==== Data ====

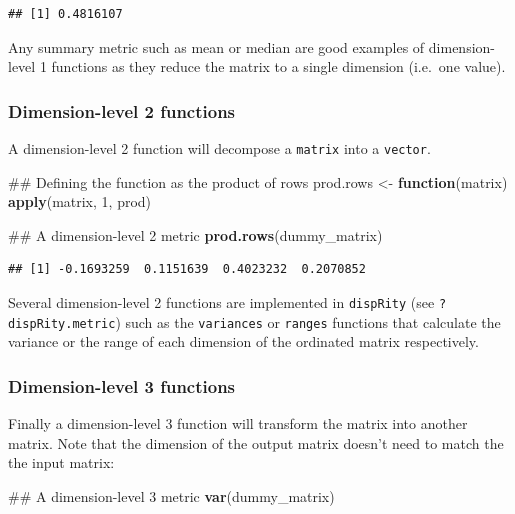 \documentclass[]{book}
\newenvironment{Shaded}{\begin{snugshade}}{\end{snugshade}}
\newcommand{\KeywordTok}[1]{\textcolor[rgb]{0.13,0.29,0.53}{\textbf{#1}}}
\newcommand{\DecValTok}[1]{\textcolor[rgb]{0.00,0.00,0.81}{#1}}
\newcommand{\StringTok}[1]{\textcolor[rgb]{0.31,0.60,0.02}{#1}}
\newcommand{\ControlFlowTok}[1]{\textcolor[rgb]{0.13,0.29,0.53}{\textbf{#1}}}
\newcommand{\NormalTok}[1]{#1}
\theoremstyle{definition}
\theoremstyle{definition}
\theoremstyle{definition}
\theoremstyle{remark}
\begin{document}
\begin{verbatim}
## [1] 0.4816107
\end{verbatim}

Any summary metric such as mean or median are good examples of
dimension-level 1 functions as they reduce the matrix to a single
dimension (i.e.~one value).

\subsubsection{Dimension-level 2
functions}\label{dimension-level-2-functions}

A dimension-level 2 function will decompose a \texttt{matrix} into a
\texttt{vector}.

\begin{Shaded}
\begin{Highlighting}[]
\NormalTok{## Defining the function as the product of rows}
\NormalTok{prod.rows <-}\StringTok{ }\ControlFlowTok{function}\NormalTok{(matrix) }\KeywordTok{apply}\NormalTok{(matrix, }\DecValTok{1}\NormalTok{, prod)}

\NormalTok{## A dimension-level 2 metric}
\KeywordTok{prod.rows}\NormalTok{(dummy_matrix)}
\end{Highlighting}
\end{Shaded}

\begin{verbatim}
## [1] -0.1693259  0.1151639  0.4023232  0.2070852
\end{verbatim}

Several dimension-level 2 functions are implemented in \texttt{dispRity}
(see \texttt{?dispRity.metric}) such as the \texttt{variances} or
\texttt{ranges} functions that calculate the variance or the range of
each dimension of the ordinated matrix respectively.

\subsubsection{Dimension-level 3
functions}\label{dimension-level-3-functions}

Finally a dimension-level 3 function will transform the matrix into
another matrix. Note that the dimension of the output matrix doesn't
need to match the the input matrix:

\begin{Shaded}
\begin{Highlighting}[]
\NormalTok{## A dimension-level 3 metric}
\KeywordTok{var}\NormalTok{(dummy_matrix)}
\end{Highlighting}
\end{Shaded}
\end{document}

====

**Task:**
Whenever a line in the listing above includes the word "into", return that line.

**Result for this task:**
A dimension-level 2 function will decompose a \texttt{matrix} into a
Finally a dimension-level 3 function will transform the matrix into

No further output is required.